Typically, we are reminded to give thanks by our pastors as we approach the Thanksgiving holiday. It is a practice that Christians should engage in regularly. It is good for our spiritual health. A while back my pastor shared the account of a man who came to him for counseling a few years ago. This man suffered under a load of troubles. His marriage, his money, his mental health, all was in turmoil. My pastor counseled him to turn his attention to something for which he could be thankful. The man said he couldn’t do it. The pastor took a piece of paper and led this man through a few ideas about things he could express thanks. When finished, they had come up with about fifty things.
The next year the pastor met with this man. Some time had passed and this man seemed transformed. He said that of all the things he was counseled on, the one thing that helped him the most was making the list. This man kept the list and referred to it regularly. The focus on thankfulness transformed this man’s life.

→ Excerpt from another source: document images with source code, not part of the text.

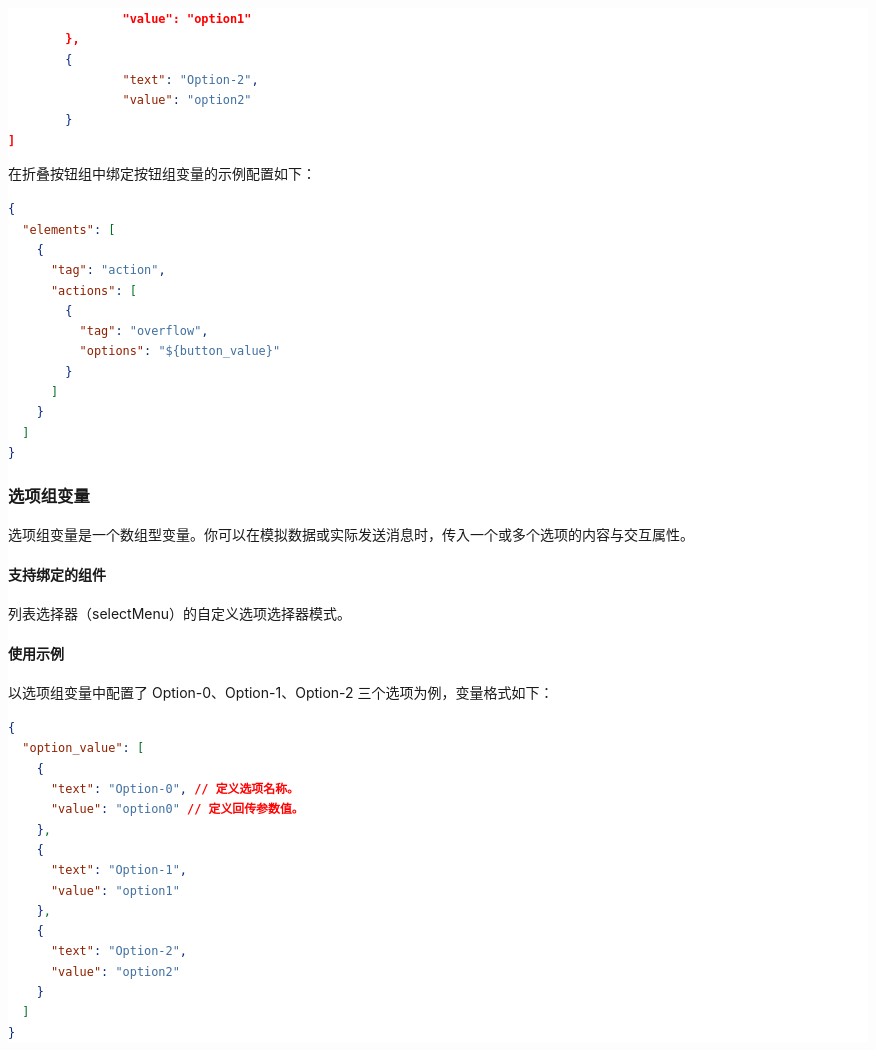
 ```json
                "value": "option1"
        },
        {
                "text": "Option-2",
                "value": "option2"
        }
]
```

在折叠按钮组中绑定按钮组变量的示例配置如下：

```json
{
  "elements": [
    {
      "tag": "action",
      "actions": [
        {
          "tag": "overflow",
          "options": "${button_value}"
        }
      ]
    }
  ]
}
```

### 选项组变量

选项组变量是一个数组型变量。你可以在模拟数据或实际发送消息时，传入一个或多个选项的内容与交互属性。

#### 支持绑定的组件

列表选择器（selectMenu）的自定义选项选择器模式。

#### 使用示例

以选项组变量中配置了 Option-0、Option-1、Option-2 三个选项为例，变量格式如下：

```json
{
  "option_value": [
    {
      "text": "Option-0", // 定义选项名称。
      "value": "option0" // 定义回传参数值。
    },
    {
      "text": "Option-1",
      "value": "option1"
    },
    {
      "text": "Option-2",
      "value": "option2"
    }
  ]
}
```
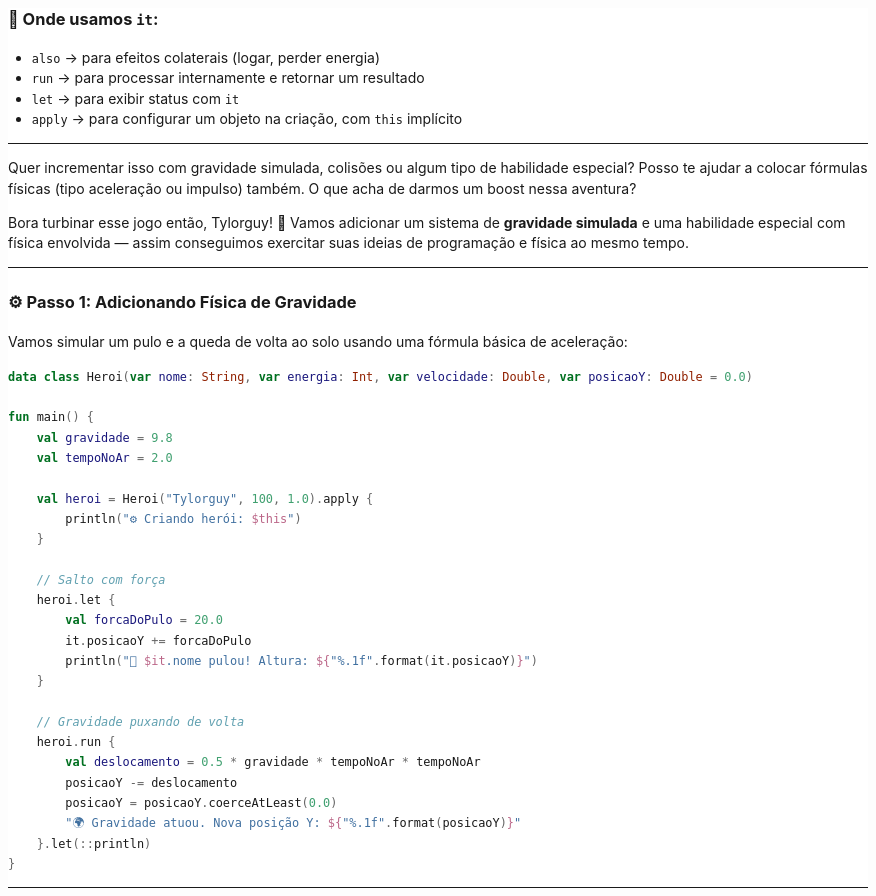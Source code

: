 
### 🧠 Onde usamos `it`:

- `also` → para efeitos colaterais (logar, perder energia)
- `run` → para processar internamente e retornar um resultado
- `let` → para exibir status com `it`
- `apply` → para configurar um objeto na criação, com `this` implícito

---

Quer incrementar isso com gravidade simulada, colisões ou algum tipo de habilidade especial? Posso te ajudar a colocar fórmulas físicas (tipo aceleração ou impulso) também. O que acha de darmos um boost nessa aventura?

Bora turbinar esse jogo então, Tylorguy! 🚀 Vamos adicionar um sistema de **gravidade simulada** e uma habilidade especial com física envolvida — assim conseguimos exercitar suas ideias de programação e física ao mesmo tempo.

---

### ⚙️ Passo 1: Adicionando Física de Gravidade

Vamos simular um pulo e a queda de volta ao solo usando uma fórmula básica de aceleração:

```kotlin
data class Heroi(var nome: String, var energia: Int, var velocidade: Double, var posicaoY: Double = 0.0)

fun main() {
    val gravidade = 9.8
    val tempoNoAr = 2.0

    val heroi = Heroi("Tylorguy", 100, 1.0).apply {
        println("⚙️ Criando herói: $this")
    }

    // Salto com força
    heroi.let {
        val forcaDoPulo = 20.0
        it.posicaoY += forcaDoPulo
        println("🦘 $it.nome pulou! Altura: ${"%.1f".format(it.posicaoY)}")
    }

    // Gravidade puxando de volta
    heroi.run {
        val deslocamento = 0.5 * gravidade * tempoNoAr * tempoNoAr
        posicaoY -= deslocamento
        posicaoY = posicaoY.coerceAtLeast(0.0)
        "🌍 Gravidade atuou. Nova posição Y: ${"%.1f".format(posicaoY)}"
    }.let(::println)
}
```

---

I saw an article in the Wall Street Journal on the health benefits of saying thanks. I quote, “A growing body of research suggests that maintaining an attitude of gratitude can improve psychological, emotional and physical well-being. Adults who frequently feel grateful have more energy, more optimism, more social connections and more happiness than those who do not, according to studies conducted over the past decade. They’re also less likely to be depressed, envious, greedy or alcoholics. They earn more money, sleep more soundly, exercise more regularly and have greater resistance to viral infections.”
God knows this, so why don’t Christians listen? Here’s what Scripture says: “Be joyful always; pray continually; give thanks in all circumstances, for this is God’s will for you in Christ Jesus.” 1 Thessalonians 5:16-18. Christians ought to be the most thankful people on earth. Christians should remind themselves that it is God’s will. Christians should have the corner on the market of thankfulness.
Giving thanks honors the Lord. It should not become a cliché. It is an opportunity. It is good for our health. It is good for our physical, mental, and spiritual well-being.
This is the one ingredient we do not want to leave out of our Thanksgiving recipes. I encourage you today to pause, to thank God for all your blessings and hardships, and to tell others how thankful you are for them. Thank you Lord for this opportunity to share something that I hope will transform someone’s life today. Amen!